Над ними глаз да глаз нужен, потому и сам в ту соседнюю церковь часто захаживал, досмотр чинил. Истинно — пастырь. Не без кнута к тому же. Петь под управлением немца-регента — пели, но и драться — дрались, тут уж без всякой управы. Не велик Петербург, и сейчас все строится, а местных недорослей как чирьяков назрело. Положим, и чирьяки от здешней болотной сырости выскакивали величиной с дулю, но дули-то совали певунам под носишки и побольше. Ох, прости, Господи, да помилуй их, несмышленых!

Пока от чухонки, где общий кошт[3] держали, добегут по морозу до Пресвятой Богородицы — пару-тройку дулей обязательно принесут. Как ни защищает их прозванный дядько Алешка Розум. Сам иногда с синяком заявится, и начинаются разборы:

— А все ты ж, Богдано!

— Хтось? Я тильки един глаз посветил. Пусть не обзывает хохлом-мазницей…

— А другий?

— То ж дядька Олексий!

— Шо было робить? — хоть и постарше, но ввязался в общую сумятицу Алексей. — Скильки раз говорено им: коль мы пийдем, ховайтесь…

Оказавшийся в церкви архиепископ Феофан, главный наставник, не стерпел, вышел из темного бокового придела:

— Всем ховаться?

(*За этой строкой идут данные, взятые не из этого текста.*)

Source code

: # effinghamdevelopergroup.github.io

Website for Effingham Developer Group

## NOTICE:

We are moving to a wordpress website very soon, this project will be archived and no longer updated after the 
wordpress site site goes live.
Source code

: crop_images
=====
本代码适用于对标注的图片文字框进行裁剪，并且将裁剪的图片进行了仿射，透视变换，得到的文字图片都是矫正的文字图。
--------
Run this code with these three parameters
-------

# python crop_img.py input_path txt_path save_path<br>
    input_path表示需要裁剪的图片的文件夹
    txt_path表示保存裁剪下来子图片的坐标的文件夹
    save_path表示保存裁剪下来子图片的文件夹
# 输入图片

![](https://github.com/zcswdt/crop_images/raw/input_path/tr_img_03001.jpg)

Может, и мне? Может, и герцогу светлейшему? Он мне из-за вас знатную нотацию учинил! Мало работных чад, мало боярских недорослей — теперь и за кадетов взялись? А того под хохлацкими дурными чубами нетути: это ж отроки служилые, в скором времени офицеры государевы. Кто Алексашку Сумарокова тузил? Кафтан казенный даже разодрал! Об одном рукаве Алексашка-то приходил жалиться. Где другой рукав? Где, я вопрошаю?..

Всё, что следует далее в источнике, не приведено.